Data -
◆ ◆ ◆ ◆ ◆
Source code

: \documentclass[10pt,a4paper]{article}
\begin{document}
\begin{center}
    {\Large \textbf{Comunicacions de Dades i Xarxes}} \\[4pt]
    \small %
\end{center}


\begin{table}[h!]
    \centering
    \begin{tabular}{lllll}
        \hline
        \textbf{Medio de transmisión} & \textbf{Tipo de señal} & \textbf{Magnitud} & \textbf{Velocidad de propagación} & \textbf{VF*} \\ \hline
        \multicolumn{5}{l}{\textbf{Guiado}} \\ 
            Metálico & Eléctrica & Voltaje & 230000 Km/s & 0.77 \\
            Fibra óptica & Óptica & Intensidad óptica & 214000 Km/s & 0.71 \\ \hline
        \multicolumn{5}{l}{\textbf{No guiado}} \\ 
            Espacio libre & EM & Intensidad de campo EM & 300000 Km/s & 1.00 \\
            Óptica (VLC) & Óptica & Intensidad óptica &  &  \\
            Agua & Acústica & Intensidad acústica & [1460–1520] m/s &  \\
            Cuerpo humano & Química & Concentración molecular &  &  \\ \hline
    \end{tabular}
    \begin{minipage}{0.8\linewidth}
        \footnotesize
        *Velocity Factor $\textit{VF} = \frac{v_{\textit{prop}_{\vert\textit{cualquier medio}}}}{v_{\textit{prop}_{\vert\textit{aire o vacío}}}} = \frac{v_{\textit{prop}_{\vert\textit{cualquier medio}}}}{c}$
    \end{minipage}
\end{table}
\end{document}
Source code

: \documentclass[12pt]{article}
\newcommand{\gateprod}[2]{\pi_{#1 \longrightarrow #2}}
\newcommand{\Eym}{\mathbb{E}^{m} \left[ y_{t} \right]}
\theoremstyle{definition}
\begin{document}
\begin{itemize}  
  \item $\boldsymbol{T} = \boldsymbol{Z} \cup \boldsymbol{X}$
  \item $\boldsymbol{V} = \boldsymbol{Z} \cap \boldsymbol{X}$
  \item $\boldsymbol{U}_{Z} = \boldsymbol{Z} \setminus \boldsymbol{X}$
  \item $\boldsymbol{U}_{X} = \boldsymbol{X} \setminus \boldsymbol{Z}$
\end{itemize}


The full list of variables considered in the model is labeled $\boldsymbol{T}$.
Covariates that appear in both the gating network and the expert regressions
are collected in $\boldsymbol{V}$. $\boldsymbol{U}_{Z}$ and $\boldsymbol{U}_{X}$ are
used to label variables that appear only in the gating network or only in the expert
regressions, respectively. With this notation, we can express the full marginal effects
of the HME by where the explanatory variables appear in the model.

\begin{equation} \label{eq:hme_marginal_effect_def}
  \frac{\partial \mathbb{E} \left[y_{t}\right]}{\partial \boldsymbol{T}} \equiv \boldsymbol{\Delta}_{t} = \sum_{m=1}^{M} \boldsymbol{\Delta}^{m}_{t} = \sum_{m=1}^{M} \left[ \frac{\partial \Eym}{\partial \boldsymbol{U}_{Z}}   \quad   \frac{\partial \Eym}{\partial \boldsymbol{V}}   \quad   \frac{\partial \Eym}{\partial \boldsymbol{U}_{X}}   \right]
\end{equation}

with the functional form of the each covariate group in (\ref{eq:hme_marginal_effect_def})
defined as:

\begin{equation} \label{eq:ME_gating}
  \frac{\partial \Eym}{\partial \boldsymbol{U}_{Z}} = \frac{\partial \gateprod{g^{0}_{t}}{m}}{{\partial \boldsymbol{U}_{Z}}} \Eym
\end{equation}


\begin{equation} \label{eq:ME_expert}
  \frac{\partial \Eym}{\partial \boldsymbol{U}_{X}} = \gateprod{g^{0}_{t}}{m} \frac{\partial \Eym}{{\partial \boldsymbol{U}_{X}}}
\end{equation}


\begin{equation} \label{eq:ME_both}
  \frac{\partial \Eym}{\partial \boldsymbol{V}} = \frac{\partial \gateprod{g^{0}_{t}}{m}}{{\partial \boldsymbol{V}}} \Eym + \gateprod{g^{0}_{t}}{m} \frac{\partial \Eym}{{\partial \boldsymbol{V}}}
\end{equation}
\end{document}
◆ ◆ ◆ ◆ ◆
What is being asked -
Reproduce each record exactly as written above.

Task result -
Source code

: \documentclass[10pt,a4paper]{article}
\begin{document}
\begin{center}
    {\Large \textbf{Comunicacions de Dades i Xarxes}} \\[4pt]
    \small %
\end{center}


\begin{table}[h!]
    \centering
    \begin{tabular}{lllll}
        \hline
        \textbf{Medio de transmisión} & \textbf{Tipo de señal} & \textbf{Magnitud} & \textbf{Velocidad de propagación} & \textbf{VF*} \\ \hline
        \multicolumn{5}{l}{\textbf{Guiado}} \\ 
            Metálico & Eléctrica & Voltaje & 230000 Km/s & 0.77 \\
            Fibra óptica & Óptica & Intensidad óptica & 214000 Km/s & 0.71 \\ \hline
        \multicolumn{5}{l}{\textbf{No guiado}} \\ 
            Espacio libre & EM & Intensidad de campo EM & 300000 Km/s & 1.00 \\
            Óptica (VLC) & Óptica & Intensidad óptica &  &  \\
            Agua & Acústica & Intensidad acústica & [1460–1520] m/s &  \\
            Cuerpo humano & Química & Concentración molecular &  &  \\ \hline
    \end{tabular}
    \begin{minipage}{0.8\linewidth}
        \footnotesize
        *Velocity Factor $\textit{VF} = \frac{v_{\textit{prop}_{\vert\textit{cualquier medio}}}}{v_{\textit{prop}_{\vert\textit{aire o vacío}}}} = \frac{v_{\textit{prop}_{\vert\textit{cualquier medio}}}}{c}$
    \end{minipage}
\end{table}
\end{document}
Source code

: \documentclass[12pt]{article}
\newcommand{\gateprod}[2]{\pi_{#1 \longrightarrow #2}}
\newcommand{\Eym}{\mathbb{E}^{m} \left[ y_{t} \right]}
\theoremstyle{definition}
\begin{document}
\begin{itemize}  
  \item $\boldsymbol{T} = \boldsymbol{Z} \cup \boldsymbol{X}$
  \item $\boldsymbol{V} = \boldsymbol{Z} \cap \boldsymbol{X}$
  \item $\boldsymbol{U}_{Z} = \boldsymbol{Z} \setminus \boldsymbol{X}$
  \item $\boldsymbol{U}_{X} = \boldsymbol{X} \setminus \boldsymbol{Z}$
\end{itemize}


The full list of variables considered in the model is labeled $\boldsymbol{T}$.
Covariates that appear in both the gating network and the expert regressions
are collected in $\boldsymbol{V}$. $\boldsymbol{U}_{Z}$ and $\boldsymbol{U}_{X}$ are
used to label variables that appear only in the gating network or only in the expert
regressions, respectively. With this notation, we can express the full marginal effects
of the HME by where the explanatory variables appear in the model.

\begin{equation} \label{eq:hme_marginal_effect_def}
  \frac{\partial \mathbb{E} \left[y_{t}\right]}{\partial \boldsymbol{T}} \equiv \boldsymbol{\Delta}_{t} = \sum_{m=1}^{M} \boldsymbol{\Delta}^{m}_{t} = \sum_{m=1}^{M} \left[ \frac{\partial \Eym}{\partial \boldsymbol{U}_{Z}}   \quad   \frac{\partial \Eym}{\partial \boldsymbol{V}}   \quad   \frac{\partial \Eym}{\partial \boldsymbol{U}_{X}}   \right]
\end{equation}

with the functional form of the each covariate group in (\ref{eq:hme_marginal_effect_def})
defined as:

\begin{equation} \label{eq:ME_gating}
  \frac{\partial \Eym}{\partial \boldsymbol{U}_{Z}} = \frac{\partial \gateprod{g^{0}_{t}}{m}}{{\partial \boldsymbol{U}_{Z}}} \Eym
\end{equation}


\begin{equation} \label{eq:ME_expert}
  \frac{\partial \Eym}{\partial \boldsymbol{U}_{X}} = \gateprod{g^{0}_{t}}{m} \frac{\partial \Eym}{{\partial \boldsymbol{U}_{X}}}
\end{equation}


\begin{equation} \label{eq:ME_both}
  \frac{\partial \Eym}{\partial \boldsymbol{V}} = \frac{\partial \gateprod{g^{0}_{t}}{m}}{{\partial \boldsymbol{V}}} \Eym + \gateprod{g^{0}_{t}}{m} \frac{\partial \Eym}{{\partial \boldsymbol{V}}}
\end{equation}
\end{document}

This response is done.